From 1997 until 2005, except for campaign seasons, Garvey worked in the Prime Minister's Private Office. She was responsible for presentation and planning of domestic and foreign events and visits. By 2005, Garvey's role had progressed to scheduling. Aide Katie Kay, who had worked for Blair's advisor John Birt, had taken over the diary secretary job.

On the campaign circuit, Garvey worked on Blair's behalf in the general election of 1997 and of 2001. A 2001 story in The Daily Telegraph, "Babes on the Bus who keep the campaign journalists at bay", described Garvey as one of a band of women led by Anji Hunter who kept discipline on the political tour with their superior-to-male attention to detail. In Blair's 2005 election, Garvey ran his election tour.

In his memoir A Journey, Blair reflected on Garvey's importance:

"[She] was the gatekeeper, the custodian of the diary. There is a whole PhD thesis to be written by some smart political student about the importance of scheduling to a modern prime minister or president...She ran the diary with a grip of iron and was quite prepared to squeeze the balls very hard indeed of anyone who interfered, but with a winning smile of course."

Garvey was made an Officer of the Order of the British Empire in 2025.

===Public relations===
After leaving government in 2005, Garvey worked on Bob Geldof's charity campaign, Make Poverty History, which produced the Live 8 concerts. That same year, she was hired by PR firm Freud Communications as the head of public and social affairs.

Garvey was selected by the World Economic Forum in 2007 as a "Young Global Leader", a designation awarded to persons under 40 who have shown leadership qualities.

Garvey is mentioned in a 2008 Telegraph profile on Matthew Freud as 'reportedly managing the Freud-Blair relationship'. The article describes an ongoing connection of Blair and Freud in terms of socialising (Freud throwing celebrity-attended parties) as well as Freud advising Tony and Cherie Blair on how to best exploit events such as the World Economic Forum's Davos retreat ("what parties to go to").

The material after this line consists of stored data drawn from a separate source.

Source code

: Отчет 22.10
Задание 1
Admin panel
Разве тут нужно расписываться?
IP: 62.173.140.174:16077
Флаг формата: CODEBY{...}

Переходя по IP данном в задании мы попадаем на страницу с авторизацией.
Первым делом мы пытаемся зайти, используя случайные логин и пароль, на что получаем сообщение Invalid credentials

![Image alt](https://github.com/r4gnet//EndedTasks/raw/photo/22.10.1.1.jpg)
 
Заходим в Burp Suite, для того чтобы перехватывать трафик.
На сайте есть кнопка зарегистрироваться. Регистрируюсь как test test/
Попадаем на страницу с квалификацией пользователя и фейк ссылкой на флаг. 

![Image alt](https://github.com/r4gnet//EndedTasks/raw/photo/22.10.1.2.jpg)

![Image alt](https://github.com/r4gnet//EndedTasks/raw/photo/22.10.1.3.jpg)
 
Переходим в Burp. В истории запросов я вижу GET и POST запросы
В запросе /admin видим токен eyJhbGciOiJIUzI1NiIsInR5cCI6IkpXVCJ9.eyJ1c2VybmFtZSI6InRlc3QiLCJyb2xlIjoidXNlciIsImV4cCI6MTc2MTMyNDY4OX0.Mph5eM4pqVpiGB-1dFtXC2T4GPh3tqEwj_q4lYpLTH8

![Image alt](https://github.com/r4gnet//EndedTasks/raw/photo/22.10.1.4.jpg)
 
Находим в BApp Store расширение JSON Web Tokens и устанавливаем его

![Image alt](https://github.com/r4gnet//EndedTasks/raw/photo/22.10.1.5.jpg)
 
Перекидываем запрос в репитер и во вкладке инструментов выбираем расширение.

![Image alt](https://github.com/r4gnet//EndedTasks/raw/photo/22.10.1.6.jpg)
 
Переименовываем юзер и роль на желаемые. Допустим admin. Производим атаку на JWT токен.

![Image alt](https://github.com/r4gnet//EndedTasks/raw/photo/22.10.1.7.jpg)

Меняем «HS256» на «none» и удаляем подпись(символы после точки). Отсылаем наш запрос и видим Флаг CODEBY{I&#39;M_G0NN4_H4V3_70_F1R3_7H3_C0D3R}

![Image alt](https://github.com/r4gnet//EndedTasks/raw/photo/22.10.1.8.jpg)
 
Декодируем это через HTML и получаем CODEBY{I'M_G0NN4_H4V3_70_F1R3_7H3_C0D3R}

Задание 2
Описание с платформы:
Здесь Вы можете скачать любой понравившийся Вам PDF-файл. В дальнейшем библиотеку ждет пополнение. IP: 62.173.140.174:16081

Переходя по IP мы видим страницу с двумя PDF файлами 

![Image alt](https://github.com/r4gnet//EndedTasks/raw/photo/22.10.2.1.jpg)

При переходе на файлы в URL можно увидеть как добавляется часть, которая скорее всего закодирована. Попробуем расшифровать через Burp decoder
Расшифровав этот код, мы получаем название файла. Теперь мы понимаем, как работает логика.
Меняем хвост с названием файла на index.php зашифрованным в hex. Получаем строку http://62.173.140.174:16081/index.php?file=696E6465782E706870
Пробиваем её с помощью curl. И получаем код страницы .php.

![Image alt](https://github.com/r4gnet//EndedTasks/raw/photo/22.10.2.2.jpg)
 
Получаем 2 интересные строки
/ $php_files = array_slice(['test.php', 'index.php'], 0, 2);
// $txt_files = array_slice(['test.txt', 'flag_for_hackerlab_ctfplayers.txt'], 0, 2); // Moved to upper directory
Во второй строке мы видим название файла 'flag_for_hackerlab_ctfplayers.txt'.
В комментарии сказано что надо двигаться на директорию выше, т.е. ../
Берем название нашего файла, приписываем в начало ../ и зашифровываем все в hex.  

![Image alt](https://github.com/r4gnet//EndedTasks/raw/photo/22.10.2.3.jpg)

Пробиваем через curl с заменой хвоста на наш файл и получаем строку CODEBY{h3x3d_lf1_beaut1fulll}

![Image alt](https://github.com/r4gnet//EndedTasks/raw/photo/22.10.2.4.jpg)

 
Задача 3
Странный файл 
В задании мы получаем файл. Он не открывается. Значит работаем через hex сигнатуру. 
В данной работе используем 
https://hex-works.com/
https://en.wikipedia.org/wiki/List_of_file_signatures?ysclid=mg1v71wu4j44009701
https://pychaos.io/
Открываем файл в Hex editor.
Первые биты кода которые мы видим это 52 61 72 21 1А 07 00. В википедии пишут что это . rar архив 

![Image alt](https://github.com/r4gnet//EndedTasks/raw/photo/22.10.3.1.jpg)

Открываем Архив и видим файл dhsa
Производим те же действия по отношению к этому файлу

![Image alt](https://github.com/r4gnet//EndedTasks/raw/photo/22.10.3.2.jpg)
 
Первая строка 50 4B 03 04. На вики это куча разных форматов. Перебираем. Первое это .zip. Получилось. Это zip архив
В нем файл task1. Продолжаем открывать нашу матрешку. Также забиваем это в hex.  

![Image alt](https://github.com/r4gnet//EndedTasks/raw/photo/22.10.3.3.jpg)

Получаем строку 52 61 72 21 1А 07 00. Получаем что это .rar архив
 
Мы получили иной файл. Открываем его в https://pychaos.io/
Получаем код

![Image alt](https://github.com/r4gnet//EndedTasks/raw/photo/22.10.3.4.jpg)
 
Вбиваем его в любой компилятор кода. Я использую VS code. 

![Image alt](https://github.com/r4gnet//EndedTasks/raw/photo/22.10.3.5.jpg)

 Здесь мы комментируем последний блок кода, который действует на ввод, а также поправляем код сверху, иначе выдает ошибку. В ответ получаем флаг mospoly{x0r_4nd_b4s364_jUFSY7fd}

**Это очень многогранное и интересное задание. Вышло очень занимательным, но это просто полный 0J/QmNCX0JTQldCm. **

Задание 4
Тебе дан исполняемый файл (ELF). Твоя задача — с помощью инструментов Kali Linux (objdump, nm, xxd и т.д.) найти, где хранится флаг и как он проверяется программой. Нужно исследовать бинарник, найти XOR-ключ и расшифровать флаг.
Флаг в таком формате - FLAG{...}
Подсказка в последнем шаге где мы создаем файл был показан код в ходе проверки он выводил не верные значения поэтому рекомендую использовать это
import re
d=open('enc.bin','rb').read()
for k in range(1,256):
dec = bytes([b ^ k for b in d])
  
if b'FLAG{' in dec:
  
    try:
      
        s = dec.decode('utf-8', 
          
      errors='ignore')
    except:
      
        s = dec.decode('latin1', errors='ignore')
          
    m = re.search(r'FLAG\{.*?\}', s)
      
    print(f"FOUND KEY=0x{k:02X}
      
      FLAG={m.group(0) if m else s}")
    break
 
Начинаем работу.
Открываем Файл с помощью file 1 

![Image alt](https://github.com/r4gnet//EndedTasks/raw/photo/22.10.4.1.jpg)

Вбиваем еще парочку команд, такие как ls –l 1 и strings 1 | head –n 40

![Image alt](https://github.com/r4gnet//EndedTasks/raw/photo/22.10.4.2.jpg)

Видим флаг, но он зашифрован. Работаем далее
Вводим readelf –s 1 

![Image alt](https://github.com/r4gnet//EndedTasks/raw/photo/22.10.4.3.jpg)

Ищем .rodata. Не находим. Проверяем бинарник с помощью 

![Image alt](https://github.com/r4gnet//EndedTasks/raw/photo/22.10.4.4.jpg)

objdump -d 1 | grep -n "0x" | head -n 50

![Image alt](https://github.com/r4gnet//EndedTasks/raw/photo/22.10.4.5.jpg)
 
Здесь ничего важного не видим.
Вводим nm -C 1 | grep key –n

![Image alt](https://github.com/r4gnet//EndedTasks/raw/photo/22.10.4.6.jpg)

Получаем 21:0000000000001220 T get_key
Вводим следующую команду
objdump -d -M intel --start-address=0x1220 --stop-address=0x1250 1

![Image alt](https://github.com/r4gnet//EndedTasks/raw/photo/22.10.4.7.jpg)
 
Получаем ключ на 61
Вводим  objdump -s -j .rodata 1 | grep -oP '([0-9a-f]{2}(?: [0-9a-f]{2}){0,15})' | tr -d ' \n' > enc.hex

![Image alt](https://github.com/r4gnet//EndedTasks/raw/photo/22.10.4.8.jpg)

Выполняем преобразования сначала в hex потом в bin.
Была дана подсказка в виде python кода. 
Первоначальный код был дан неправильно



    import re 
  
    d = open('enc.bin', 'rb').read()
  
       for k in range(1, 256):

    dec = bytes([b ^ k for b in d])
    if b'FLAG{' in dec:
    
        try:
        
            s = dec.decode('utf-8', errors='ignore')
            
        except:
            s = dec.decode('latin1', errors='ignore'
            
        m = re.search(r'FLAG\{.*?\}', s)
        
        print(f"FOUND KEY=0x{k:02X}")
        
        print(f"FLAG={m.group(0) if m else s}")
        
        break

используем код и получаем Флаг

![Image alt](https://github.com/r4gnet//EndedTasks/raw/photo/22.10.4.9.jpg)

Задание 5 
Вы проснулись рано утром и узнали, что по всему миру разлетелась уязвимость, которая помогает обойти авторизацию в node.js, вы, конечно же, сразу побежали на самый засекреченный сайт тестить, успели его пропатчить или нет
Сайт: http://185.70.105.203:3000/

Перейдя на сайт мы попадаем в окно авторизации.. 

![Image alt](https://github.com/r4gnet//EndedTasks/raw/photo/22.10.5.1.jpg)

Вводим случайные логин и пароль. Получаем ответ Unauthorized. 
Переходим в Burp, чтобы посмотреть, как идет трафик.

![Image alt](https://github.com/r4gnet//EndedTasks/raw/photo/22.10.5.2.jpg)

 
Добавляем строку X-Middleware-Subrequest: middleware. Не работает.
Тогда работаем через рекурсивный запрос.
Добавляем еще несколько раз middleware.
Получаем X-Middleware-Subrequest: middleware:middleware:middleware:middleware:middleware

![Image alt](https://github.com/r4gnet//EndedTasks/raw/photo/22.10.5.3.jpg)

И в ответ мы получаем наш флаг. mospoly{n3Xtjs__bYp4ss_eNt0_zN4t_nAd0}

A 2010 article by PRWeek mentioned Garvey's clients as including the 2012 Summer Olympics and Paralympics, both held in London. Other clients included the Tony Blair Faith Foundation, Live Earth, the Maternal Mortality campaign and Jordan's Queen Rania. An earlier biography mentioned Garvey as having served the singer Bono.

Garvey is a co-founder of Project Everyone, a campaign group dedicated to promoting the United Nations' Sustainable Development Goals.

==Personal life==
On 6 October 2012, Garvey married Jimmy Wales, the co-founder of Wikipedia, at Wesley's Chapel in London, becoming Wales's third wife. The couple met in Monaco in 2009 and began dating in 2010 after meeting again at Davos. They had both been Young Global Leaders in 2007.

Garvey and Wales live in Marylebone, London with their two daughters. Wales also has one daughter from a previous marriage.